### Aim of the task:
Copy out all lines of the records in which the word "liệu" appears.

Records from a collection:
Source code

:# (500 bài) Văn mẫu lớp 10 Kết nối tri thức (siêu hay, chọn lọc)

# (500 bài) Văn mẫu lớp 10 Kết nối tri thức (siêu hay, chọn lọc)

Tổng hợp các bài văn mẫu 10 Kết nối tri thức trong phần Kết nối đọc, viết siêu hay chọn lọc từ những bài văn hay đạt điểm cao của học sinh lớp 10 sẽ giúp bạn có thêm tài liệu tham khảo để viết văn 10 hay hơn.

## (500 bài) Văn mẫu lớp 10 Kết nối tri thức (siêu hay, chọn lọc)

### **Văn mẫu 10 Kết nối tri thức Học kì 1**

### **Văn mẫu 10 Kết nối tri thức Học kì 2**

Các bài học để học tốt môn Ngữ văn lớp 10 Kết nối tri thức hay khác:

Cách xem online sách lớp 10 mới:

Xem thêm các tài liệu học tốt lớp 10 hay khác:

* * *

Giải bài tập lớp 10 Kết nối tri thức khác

--

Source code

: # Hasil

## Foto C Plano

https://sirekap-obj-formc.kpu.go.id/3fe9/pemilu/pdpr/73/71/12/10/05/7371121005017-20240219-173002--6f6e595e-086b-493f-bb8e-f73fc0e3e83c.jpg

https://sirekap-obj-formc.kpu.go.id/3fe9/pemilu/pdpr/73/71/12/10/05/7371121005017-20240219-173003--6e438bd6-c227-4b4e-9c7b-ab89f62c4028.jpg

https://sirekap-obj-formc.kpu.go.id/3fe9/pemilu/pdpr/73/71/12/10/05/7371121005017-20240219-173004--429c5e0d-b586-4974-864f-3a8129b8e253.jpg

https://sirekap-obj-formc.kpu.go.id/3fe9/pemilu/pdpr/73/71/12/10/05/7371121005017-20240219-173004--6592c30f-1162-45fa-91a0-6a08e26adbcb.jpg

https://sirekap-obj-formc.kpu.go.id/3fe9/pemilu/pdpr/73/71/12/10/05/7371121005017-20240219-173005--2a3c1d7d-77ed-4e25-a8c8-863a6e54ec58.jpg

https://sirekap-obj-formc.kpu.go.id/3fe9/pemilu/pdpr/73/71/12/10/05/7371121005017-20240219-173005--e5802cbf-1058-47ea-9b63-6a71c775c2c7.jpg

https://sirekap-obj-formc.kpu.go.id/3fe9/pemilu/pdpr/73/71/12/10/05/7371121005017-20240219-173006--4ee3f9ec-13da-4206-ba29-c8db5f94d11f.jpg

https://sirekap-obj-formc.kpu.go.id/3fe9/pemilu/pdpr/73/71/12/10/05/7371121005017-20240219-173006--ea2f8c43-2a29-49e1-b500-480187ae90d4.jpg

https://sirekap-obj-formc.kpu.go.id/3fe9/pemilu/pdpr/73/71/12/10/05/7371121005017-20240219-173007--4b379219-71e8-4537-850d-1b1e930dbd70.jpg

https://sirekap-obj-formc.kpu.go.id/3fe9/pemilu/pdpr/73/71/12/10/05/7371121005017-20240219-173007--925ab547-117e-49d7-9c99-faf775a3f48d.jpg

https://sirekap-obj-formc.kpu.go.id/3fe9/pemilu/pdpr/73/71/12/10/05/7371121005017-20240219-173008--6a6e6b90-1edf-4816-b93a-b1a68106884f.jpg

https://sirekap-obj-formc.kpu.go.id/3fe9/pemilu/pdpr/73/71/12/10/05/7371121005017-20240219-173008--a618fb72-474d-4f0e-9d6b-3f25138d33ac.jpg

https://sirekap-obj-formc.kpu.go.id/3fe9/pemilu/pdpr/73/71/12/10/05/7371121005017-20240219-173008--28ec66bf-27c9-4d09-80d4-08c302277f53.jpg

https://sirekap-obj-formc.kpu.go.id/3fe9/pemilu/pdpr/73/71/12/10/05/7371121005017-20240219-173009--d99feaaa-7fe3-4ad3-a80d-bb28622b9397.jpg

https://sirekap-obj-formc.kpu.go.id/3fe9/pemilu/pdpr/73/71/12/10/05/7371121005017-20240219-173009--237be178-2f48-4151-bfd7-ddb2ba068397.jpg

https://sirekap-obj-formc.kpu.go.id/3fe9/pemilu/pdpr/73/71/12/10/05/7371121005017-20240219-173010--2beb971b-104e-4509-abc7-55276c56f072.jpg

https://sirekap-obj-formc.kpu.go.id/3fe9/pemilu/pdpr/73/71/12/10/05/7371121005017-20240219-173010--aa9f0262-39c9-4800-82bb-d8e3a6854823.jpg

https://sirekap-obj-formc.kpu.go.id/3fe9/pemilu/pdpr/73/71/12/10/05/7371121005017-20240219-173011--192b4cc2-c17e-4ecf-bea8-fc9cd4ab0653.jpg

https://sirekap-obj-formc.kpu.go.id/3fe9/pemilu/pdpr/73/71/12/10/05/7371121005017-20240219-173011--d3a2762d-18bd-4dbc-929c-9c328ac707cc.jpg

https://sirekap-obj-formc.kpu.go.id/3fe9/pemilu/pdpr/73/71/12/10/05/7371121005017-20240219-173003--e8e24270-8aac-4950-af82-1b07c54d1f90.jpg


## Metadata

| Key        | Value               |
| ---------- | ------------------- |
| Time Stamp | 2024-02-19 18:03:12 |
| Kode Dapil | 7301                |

### Exercise result:
Tổng hợp các bài văn mẫu 10 Kết nối tri thức trong phần Kết nối đọc, viết siêu hay chọn lọc từ những bài văn hay đạt điểm cao của học sinh lớp 10 sẽ giúp bạn có thêm tài liệu tham khảo để viết văn 10 hay hơn.
Xem thêm các tài liệu học tốt lớp 10 hay khác:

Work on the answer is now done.